Entries provided:
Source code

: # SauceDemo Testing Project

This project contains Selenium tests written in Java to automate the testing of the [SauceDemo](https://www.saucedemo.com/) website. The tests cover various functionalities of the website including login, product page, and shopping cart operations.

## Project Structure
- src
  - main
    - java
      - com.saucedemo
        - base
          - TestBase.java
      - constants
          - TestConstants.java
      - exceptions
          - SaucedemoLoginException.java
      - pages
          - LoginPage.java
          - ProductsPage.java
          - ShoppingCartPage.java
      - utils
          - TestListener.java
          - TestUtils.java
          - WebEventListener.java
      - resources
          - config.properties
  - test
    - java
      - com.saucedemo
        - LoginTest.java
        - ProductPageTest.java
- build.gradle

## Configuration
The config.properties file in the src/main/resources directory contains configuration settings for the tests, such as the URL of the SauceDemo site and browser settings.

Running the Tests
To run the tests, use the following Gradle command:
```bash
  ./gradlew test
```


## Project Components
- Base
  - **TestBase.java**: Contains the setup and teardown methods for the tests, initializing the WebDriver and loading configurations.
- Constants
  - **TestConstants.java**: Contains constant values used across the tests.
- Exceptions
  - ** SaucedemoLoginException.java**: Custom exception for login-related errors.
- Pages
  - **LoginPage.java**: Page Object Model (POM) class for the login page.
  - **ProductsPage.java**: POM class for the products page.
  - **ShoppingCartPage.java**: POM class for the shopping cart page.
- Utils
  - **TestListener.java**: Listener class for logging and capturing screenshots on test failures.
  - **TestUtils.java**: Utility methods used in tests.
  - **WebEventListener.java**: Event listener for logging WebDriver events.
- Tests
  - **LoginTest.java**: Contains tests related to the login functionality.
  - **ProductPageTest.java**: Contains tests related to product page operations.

What is required: The material must be transcribed exactly, down to the last line.

Answer space:
Source code

: # SauceDemo Testing Project

This project contains Selenium tests written in Java to automate the testing of the [SauceDemo](https://www.saucedemo.com/) website. The tests cover various functionalities of the website including login, product page, and shopping cart operations.

## Project Structure
- src
  - main
    - java
      - com.saucedemo
        - base
          - TestBase.java
      - constants
          - TestConstants.java
      - exceptions
          - SaucedemoLoginException.java
      - pages
          - LoginPage.java
          - ProductsPage.java
          - ShoppingCartPage.java
      - utils
          - TestListener.java
          - TestUtils.java
          - WebEventListener.java
      - resources
          - config.properties
  - test
    - java
      - com.saucedemo
        - LoginTest.java
        - ProductPageTest.java
- build.gradle

## Configuration
The config.properties file in the src/main/resources directory contains configuration settings for the tests, such as the URL of the SauceDemo site and browser settings.

Running the Tests
To run the tests, use the following Gradle command:
```bash
  ./gradlew test
```


## Project Components
- Base
  - **TestBase.java**: Contains the setup and teardown methods for the tests, initializing the WebDriver and loading configurations.
- Constants
  - **TestConstants.java**: Contains constant values used across the tests.
- Exceptions
  - ** SaucedemoLoginException.java**: Custom exception for login-related errors.
- Pages
  - **LoginPage.java**: Page Object Model (POM) class for the login page.
  - **ProductsPage.java**: POM class for the products page.
  - **ShoppingCartPage.java**: POM class for the shopping cart page.
- Utils
  - **TestListener.java**: Listener class for logging and capturing screenshots on test failures.
  - **TestUtils.java**: Utility methods used in tests.
  - **WebEventListener.java**: Event listener for logging WebDriver events.
- Tests
  - **LoginTest.java**: Contains tests related to the login functionality.
  - **ProductPageTest.java**: Contains tests related to product page operations.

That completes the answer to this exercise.